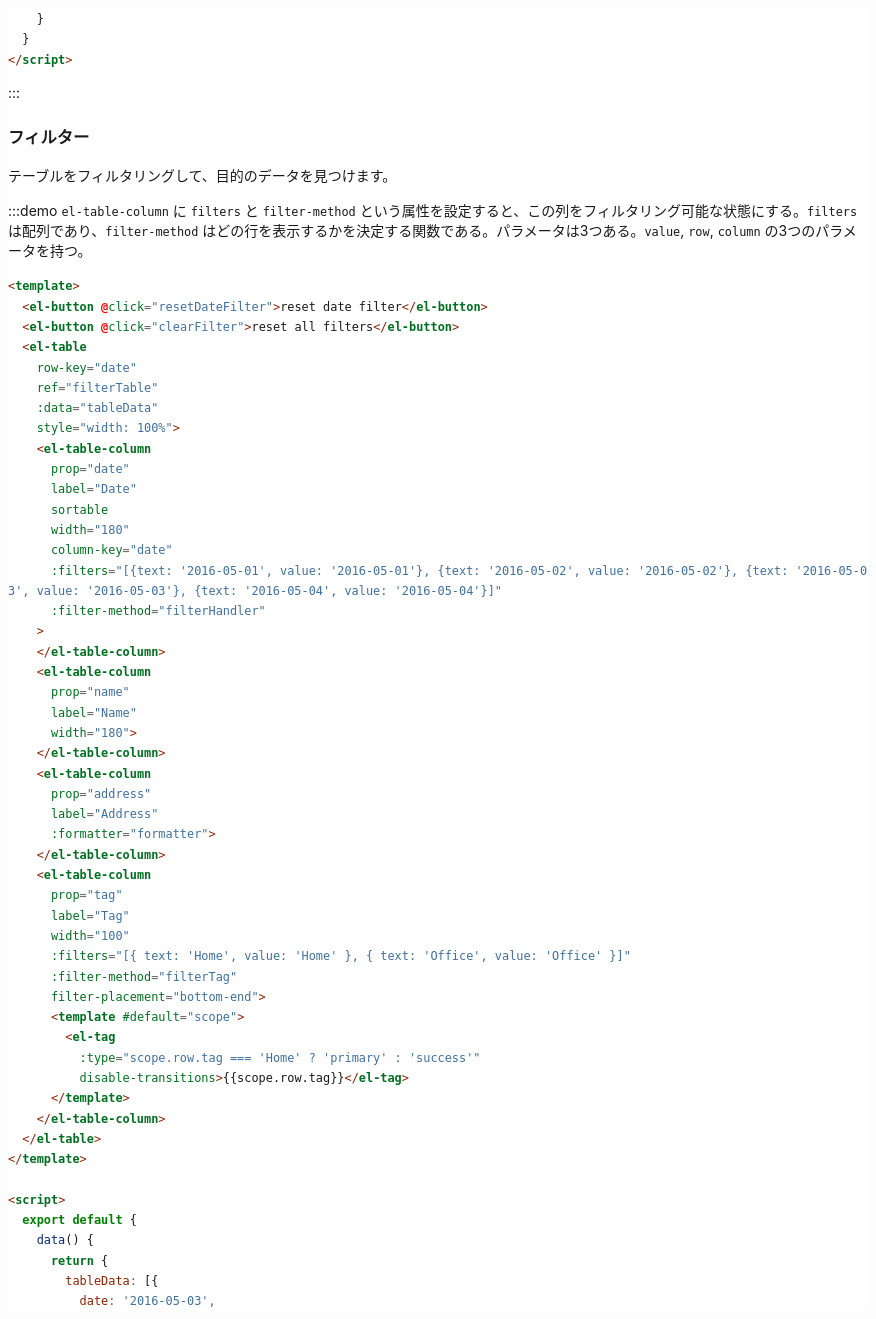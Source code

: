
 ```html
    }
  }
</script>
```
:::

### フィルター

テーブルをフィルタリングして、目的のデータを見つけます。

:::demo `el-table-column` に `filters` と `filter-method` という属性を設定すると、この列をフィルタリング可能な状態にする。`filters` は配列であり、`filter-method` はどの行を表示するかを決定する関数である。パラメータは3つある。`value`, `row`, `column` の3つのパラメータを持つ。
```html
<template>
  <el-button @click="resetDateFilter">reset date filter</el-button>
  <el-button @click="clearFilter">reset all filters</el-button>
  <el-table
    row-key="date"
    ref="filterTable"
    :data="tableData"
    style="width: 100%">
    <el-table-column
      prop="date"
      label="Date"
      sortable
      width="180"
      column-key="date"
      :filters="[{text: '2016-05-01', value: '2016-05-01'}, {text: '2016-05-02', value: '2016-05-02'}, {text: '2016-05-03', value: '2016-05-03'}, {text: '2016-05-04', value: '2016-05-04'}]"
      :filter-method="filterHandler"
    >
    </el-table-column>
    <el-table-column
      prop="name"
      label="Name"
      width="180">
    </el-table-column>
    <el-table-column
      prop="address"
      label="Address"
      :formatter="formatter">
    </el-table-column>
    <el-table-column
      prop="tag"
      label="Tag"
      width="100"
      :filters="[{ text: 'Home', value: 'Home' }, { text: 'Office', value: 'Office' }]"
      :filter-method="filterTag"
      filter-placement="bottom-end">
      <template #default="scope">
        <el-tag
          :type="scope.row.tag === 'Home' ? 'primary' : 'success'"
          disable-transitions>{{scope.row.tag}}</el-tag>
      </template>
    </el-table-column>
  </el-table>
</template>

<script>
  export default {
    data() {
      return {
        tableData: [{
          date: '2016-05-03',
```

**Prompt**
The data above must be given again in full and unaltered, minus its images.

**Solution**
Source code

:
 ```html
    }
  }
</script>
```
:::

### フィルター

テーブルをフィルタリングして、目的のデータを見つけます。

:::demo `el-table-column` に `filters` と `filter-method` という属性を設定すると、この列をフィルタリング可能な状態にする。`filters` は配列であり、`filter-method` はどの行を表示するかを決定する関数である。パラメータは3つある。`value`, `row`, `column` の3つのパラメータを持つ。
```html
<template>
  <el-button @click="resetDateFilter">reset date filter</el-button>
  <el-button @click="clearFilter">reset all filters</el-button>
  <el-table
    row-key="date"
    ref="filterTable"
    :data="tableData"
    style="width: 100%">
    <el-table-column
      prop="date"
      label="Date"
      sortable
      width="180"
      column-key="date"
      :filters="[{text: '2016-05-01', value: '2016-05-01'}, {text: '2016-05-02', value: '2016-05-02'}, {text: '2016-05-03', value: '2016-05-03'}, {text: '2016-05-04', value: '2016-05-04'}]"
      :filter-method="filterHandler"
    >
    </el-table-column>
    <el-table-column
      prop="name"
      label="Name"
      width="180">
    </el-table-column>
    <el-table-column
      prop="address"
      label="Address"
      :formatter="formatter">
    </el-table-column>
    <el-table-column
      prop="tag"
      label="Tag"
      width="100"
      :filters="[{ text: 'Home', value: 'Home' }, { text: 'Office', value: 'Office' }]"
      :filter-method="filterTag"
      filter-placement="bottom-end">
      <template #default="scope">
        <el-tag
          :type="scope.row.tag === 'Home' ? 'primary' : 'success'"
          disable-transitions>{{scope.row.tag}}</el-tag>
      </template>
    </el-table-column>
  </el-table>
</template>

<script>
  export default {
    data() {
      return {
        tableData: [{
          date: '2016-05-03',
```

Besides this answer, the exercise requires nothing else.